**Dataset excerpts**

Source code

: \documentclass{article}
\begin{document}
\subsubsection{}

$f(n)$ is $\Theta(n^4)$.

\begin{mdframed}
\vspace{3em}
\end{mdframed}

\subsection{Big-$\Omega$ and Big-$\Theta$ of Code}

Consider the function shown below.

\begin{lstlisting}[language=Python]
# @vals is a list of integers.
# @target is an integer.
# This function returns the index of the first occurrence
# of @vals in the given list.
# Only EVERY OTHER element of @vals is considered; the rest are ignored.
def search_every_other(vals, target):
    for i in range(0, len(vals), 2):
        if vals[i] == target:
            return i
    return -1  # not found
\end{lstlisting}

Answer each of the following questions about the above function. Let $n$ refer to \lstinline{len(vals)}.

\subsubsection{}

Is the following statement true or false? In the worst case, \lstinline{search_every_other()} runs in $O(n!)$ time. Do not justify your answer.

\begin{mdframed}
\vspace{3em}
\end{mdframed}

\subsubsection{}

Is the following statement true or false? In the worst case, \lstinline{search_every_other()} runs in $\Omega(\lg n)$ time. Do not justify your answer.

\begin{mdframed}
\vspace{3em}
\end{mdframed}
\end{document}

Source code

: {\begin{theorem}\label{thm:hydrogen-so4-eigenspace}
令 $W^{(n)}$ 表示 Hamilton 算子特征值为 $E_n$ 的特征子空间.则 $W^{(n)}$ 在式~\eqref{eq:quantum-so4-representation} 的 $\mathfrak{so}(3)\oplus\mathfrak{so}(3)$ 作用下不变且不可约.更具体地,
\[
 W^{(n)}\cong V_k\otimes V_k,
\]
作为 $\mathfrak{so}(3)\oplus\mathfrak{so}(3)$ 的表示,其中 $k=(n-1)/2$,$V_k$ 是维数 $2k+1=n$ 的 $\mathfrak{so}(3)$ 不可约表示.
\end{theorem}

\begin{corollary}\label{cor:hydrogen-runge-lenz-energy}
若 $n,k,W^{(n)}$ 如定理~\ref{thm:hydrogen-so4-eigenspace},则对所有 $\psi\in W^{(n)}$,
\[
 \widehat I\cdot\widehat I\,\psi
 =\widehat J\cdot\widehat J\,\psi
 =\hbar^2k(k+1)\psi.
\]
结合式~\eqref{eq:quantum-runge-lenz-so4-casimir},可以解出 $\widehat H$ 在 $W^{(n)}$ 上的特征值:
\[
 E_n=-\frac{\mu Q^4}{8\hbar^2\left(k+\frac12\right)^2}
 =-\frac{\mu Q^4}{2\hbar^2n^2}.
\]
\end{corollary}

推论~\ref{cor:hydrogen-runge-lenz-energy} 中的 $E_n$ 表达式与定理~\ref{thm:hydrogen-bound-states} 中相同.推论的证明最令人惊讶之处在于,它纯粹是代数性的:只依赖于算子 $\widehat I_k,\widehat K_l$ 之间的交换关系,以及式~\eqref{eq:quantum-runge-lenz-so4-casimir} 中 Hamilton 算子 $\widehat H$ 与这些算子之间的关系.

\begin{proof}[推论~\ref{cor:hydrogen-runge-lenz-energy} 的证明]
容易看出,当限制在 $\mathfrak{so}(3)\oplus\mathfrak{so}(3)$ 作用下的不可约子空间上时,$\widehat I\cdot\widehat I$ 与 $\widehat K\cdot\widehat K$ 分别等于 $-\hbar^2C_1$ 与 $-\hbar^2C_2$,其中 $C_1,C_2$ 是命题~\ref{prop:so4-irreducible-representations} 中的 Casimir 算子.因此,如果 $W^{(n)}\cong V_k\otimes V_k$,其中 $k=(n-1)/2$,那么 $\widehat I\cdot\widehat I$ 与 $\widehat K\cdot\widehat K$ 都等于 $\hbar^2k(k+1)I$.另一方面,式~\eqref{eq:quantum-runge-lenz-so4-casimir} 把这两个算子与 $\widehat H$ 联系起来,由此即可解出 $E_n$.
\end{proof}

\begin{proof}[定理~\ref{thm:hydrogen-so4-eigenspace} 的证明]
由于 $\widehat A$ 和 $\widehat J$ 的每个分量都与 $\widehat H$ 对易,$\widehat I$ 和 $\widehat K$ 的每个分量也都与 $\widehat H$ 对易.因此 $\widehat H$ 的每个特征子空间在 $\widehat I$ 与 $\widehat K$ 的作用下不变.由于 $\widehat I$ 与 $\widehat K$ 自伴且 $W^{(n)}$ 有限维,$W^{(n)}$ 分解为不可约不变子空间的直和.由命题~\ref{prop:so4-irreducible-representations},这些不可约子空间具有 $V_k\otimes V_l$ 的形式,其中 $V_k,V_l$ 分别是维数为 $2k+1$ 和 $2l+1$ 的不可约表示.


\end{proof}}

**REQUIRED WORK**
Whenever a line in the data above contains the word "runs", include it in the tally, and report only the final number.

**TASK RESULT**
2